- Theatrical release poster
- Directed by: Abhishek Dogra
- Screenplay by: Rajeev Kaul Manurishi Chadha
- Story by: Rajeev Kaul
- Produced by: Sajid Qureshi Mahipal Karan Rathore Salaunddin Yousuf
- Starring: Govinda Varun Sharma Digangana Suryavanshi
- Cinematography: Manoj Shaw
- Edited by: Manan Ajay Sagar
- Music by: Ankit Tiwari Millind Gaba Rooshin – Kaizad Gunwant Sen
- Production company: Inbox Pictures
- Distributed by: PVR Pictures
- Release date: 12 October 2018;
- Country: India
- Language: Hindi
- Box office: est. ₹15.2 million

= FryDay =

2018 Indian film by Abhishek Dogra

FryDay is a 2018 Indian comedy-drama film directed by Abhishek Dogra. Sajid Qureshi and ⠀⠀PVR Pictures produce it and stars Govinda, Varun Sharma, Prabhleen Sandhu and Digangana Suryavanshi in lead roles. The film was scheduled to be released on 11 May 2018. It was released on 12 October 2018.

==Plot==
Rajeev is a salesman who works for Pavitra Paani Purifiers. He had been unable to sell any water purifiers for several days. So his boss gave him one last chance. Rajeev went to a restaurant owned by a friend and told him that Gagan's wife needed a water purifier. Gagan is a stage actor, and his wife works for an NGO. She goes to Shimla for a few days. Gagan calls a girl, who arrives at his home. Suddenly, Gagan finds a thief in his house. The thief blackmails him because Gagan was having an affair. Rajeev then calls Gagan's wife, who tells him that her husband will be at her house.

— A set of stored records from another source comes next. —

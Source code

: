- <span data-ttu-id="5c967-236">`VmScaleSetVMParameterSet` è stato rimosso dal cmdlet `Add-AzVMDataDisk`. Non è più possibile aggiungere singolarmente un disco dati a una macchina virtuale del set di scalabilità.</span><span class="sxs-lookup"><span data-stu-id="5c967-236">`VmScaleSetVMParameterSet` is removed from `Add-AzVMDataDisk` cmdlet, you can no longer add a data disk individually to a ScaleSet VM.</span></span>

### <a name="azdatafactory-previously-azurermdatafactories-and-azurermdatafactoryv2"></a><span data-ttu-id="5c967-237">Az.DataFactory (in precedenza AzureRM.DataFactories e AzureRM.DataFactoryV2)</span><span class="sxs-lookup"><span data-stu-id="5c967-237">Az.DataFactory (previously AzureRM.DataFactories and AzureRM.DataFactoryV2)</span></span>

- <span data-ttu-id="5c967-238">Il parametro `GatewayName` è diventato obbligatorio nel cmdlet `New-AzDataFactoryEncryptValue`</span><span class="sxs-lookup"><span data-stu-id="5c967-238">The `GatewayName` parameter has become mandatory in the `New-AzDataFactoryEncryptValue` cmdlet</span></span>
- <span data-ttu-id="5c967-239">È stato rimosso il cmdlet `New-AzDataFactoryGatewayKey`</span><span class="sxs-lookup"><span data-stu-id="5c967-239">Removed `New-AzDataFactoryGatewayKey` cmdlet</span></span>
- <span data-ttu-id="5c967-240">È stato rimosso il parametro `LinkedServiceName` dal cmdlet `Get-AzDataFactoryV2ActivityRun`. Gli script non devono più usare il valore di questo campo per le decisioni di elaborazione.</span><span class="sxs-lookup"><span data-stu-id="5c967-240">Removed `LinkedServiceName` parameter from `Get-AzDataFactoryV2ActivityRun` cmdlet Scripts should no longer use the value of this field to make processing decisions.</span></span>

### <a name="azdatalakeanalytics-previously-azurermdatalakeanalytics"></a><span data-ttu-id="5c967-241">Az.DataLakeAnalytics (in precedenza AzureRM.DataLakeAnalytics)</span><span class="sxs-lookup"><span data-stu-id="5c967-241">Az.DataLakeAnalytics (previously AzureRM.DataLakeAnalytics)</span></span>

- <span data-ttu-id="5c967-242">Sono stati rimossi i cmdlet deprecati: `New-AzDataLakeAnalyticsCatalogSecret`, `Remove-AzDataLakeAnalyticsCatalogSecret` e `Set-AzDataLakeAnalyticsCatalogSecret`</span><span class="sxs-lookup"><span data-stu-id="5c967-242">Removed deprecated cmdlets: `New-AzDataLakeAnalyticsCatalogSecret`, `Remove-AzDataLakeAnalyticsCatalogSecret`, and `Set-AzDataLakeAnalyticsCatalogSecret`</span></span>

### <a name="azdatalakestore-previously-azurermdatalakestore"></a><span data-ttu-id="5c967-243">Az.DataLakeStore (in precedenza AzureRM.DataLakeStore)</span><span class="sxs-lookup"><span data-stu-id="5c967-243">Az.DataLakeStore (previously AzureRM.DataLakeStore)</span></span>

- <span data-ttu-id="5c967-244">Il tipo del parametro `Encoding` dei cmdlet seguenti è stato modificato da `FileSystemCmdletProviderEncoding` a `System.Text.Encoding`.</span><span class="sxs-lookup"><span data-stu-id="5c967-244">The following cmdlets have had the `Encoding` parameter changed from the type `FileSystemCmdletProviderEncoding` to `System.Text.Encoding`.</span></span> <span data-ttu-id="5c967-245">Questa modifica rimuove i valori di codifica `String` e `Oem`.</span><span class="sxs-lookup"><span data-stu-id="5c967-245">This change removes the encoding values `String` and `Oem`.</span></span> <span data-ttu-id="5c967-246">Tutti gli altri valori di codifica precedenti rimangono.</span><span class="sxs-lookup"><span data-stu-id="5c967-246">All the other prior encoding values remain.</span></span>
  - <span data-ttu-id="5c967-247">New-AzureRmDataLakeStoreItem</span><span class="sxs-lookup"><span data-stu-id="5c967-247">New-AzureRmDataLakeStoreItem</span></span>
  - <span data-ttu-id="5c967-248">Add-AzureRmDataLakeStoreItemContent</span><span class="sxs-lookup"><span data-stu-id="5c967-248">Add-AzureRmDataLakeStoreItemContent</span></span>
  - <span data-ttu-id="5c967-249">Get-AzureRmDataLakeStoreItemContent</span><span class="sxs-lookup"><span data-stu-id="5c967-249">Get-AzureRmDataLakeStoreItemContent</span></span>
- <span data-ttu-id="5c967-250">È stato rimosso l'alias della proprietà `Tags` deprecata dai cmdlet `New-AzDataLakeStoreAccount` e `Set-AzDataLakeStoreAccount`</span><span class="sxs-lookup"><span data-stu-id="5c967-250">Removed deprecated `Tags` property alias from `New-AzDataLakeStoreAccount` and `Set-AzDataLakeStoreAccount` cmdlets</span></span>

Rajeev goes to the house, mistakes the girl for Gagan's wife, and a series of comical incidents ensues.

== Cast ==
- Govinda as Gagan Kapoor
- Prabhleen Sandhu as Bela Kapoor
- Varun Sharma as Rajiv Chabbra
- Sanjay Mishra as Manchanda
- Brijendra Kala as Thief
- Rajesh Sharma as Inspector Ranpal, Bindu's husband
- Digangana Suryavanshi as Bindu Ranpal (Gagan's love interest) / Fake Bindu Rajiv Chabbra
- Atul Mathur as the Play Actor
- Natasha Stankovic (Item number "Jimmy Choo")

==Soundtrack==

The album is composed by Ankit Tiwari, Millind Gaba, Rooshin – Kaizad and Gunwant Sen while the lyrics penned by Anurag Bhomia, Roosh and Sajid Qureshi.

Track listing
| No. | Title | Lyrics | Music | Singer(s) | Length |
|---|---|---|---|---|---|
| 1. | "Chotey Bade" | Anurag Bhomia | Ankit Tiwari | Ankit Tiwari, Mika Singh | 3:10 |
| 2. | "Jimmy Choo" | Rossh | Millind Gaba | Priyanka Goyat | 2:45 |
| 3. | "Kauva Party" | Sajid Qureshi | Gunwant Sen | Navraj Hans | 2:55 |
| Total length: |  |  |  |  | 8:50 |

==Reception==
Bollywood Hungama said the film "is a decent funny entertainer that works despite glitches", while Movie Koop said, "Don't waste your time in this one, it will give you nightmares if you are planning to watch it."